I first want to address a comment made by Representative Woog regarding an Erie ban on natural gas to homes. As a Trustee for the Town of Erie, I feel uniquely qualified to respond. No such ordinance exists. The developer in question has elected to go all-electric in their development primarily due to cost savings as they won’t have to install additional infrastructure or acquire additional rights of way for legacy fossil fuel delivery.
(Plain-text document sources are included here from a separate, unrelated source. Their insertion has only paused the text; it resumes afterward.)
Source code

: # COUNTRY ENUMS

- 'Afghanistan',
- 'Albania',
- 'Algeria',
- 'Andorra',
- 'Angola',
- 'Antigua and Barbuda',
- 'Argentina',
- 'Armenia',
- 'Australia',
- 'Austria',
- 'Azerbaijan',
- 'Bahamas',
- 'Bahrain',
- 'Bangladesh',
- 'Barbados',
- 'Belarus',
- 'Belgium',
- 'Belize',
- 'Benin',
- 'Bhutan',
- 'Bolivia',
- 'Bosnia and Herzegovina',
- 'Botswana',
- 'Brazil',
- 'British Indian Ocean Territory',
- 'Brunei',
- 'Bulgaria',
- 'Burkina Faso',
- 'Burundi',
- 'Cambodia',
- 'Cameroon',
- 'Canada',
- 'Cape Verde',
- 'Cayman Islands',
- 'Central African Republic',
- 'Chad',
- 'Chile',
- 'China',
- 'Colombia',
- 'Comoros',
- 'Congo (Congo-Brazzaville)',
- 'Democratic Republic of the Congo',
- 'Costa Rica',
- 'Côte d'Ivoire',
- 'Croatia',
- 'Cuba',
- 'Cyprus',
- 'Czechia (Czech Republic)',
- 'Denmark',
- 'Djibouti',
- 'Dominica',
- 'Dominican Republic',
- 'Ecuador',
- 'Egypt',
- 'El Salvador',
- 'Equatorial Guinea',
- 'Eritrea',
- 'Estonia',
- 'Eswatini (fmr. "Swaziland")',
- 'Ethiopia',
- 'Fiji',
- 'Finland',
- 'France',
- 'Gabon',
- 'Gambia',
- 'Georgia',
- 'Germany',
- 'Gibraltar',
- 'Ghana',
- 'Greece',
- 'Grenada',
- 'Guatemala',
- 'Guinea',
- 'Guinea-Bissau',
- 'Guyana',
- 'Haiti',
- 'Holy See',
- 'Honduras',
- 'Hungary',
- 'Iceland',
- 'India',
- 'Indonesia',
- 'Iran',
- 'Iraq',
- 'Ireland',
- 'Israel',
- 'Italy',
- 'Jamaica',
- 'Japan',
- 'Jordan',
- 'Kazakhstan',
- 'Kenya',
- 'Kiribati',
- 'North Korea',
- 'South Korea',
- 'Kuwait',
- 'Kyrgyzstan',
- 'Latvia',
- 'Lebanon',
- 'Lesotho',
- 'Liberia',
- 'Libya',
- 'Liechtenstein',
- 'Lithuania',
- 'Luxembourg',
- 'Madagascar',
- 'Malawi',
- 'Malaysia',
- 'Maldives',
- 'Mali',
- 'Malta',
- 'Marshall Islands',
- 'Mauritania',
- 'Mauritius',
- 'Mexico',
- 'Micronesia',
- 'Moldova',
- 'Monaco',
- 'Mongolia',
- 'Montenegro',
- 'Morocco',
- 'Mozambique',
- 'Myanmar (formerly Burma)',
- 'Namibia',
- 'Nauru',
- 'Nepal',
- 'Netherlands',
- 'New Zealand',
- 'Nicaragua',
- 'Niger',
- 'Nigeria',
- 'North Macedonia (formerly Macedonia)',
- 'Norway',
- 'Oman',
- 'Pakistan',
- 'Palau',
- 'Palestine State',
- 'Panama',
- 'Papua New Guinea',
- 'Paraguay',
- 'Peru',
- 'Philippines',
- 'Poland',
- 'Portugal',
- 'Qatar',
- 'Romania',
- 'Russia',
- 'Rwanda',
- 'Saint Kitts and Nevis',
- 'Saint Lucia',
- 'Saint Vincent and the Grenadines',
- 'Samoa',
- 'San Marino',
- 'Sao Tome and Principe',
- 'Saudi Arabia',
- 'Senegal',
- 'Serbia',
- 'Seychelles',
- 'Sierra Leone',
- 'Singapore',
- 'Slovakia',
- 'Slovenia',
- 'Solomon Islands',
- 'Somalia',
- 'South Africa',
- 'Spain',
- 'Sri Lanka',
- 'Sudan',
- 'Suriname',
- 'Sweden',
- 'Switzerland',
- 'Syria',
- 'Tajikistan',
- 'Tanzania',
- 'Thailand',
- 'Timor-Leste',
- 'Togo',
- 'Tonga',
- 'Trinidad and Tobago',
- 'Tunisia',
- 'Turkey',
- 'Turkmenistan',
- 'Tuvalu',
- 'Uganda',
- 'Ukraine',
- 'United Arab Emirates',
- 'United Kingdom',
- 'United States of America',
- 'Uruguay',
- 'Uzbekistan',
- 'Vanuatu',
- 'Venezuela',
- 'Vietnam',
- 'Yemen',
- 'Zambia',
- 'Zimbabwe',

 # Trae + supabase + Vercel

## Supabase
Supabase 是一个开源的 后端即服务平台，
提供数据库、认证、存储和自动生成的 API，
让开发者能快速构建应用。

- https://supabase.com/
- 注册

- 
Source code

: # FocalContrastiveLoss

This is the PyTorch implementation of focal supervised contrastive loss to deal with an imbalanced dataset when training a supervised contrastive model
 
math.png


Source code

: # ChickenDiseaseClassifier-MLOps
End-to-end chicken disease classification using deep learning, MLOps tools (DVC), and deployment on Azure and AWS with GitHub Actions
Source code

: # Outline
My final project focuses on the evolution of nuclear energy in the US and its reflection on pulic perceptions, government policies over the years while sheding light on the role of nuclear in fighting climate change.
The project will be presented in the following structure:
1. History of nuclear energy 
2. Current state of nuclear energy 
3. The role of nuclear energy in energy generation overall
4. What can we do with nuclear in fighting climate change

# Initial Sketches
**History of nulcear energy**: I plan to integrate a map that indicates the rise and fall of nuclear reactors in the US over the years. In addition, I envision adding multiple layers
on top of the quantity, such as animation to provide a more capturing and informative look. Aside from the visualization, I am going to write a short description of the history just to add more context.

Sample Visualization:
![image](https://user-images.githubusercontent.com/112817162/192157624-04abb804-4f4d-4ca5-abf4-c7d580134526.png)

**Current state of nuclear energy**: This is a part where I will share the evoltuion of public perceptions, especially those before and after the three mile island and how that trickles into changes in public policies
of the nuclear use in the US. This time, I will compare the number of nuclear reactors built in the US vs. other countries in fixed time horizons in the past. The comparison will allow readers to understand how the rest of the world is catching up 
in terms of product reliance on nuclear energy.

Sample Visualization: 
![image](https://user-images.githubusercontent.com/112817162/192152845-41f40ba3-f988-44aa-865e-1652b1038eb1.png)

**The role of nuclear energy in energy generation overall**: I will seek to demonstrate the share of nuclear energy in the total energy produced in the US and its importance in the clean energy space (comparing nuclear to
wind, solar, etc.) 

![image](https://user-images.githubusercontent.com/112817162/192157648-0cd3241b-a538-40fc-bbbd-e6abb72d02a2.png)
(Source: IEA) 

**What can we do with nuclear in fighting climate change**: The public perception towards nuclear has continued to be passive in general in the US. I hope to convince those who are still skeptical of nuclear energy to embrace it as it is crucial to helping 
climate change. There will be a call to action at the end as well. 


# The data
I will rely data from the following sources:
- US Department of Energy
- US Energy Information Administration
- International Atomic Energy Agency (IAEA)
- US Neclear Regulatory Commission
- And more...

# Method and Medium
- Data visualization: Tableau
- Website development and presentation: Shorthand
As presented, HB22-1020 has very similar language regarding the use of natural gas, but obfuscates the bill’s true intent by adding provisions for solar photovoltaics, micro wind turbines, and small hydroelectric power.  Colorado Revised Statute 38-30-168 already prohibits restrictions on “renewable energy generation devices,” which includes each of the aforementioned sources of electricity generation. What we see here today is a rehash of HB21-1034 and an attempt to prop up the fossil fuel industry that Weld County relies upon for so much of its tax revenue.

I also testified to this committee a year ago to testify against HB21-1034 and spoke to the dangers of gas stoves in homes, not only for the increased risk of fire and explosions, but for their emissions that adversely effect indoor air quality.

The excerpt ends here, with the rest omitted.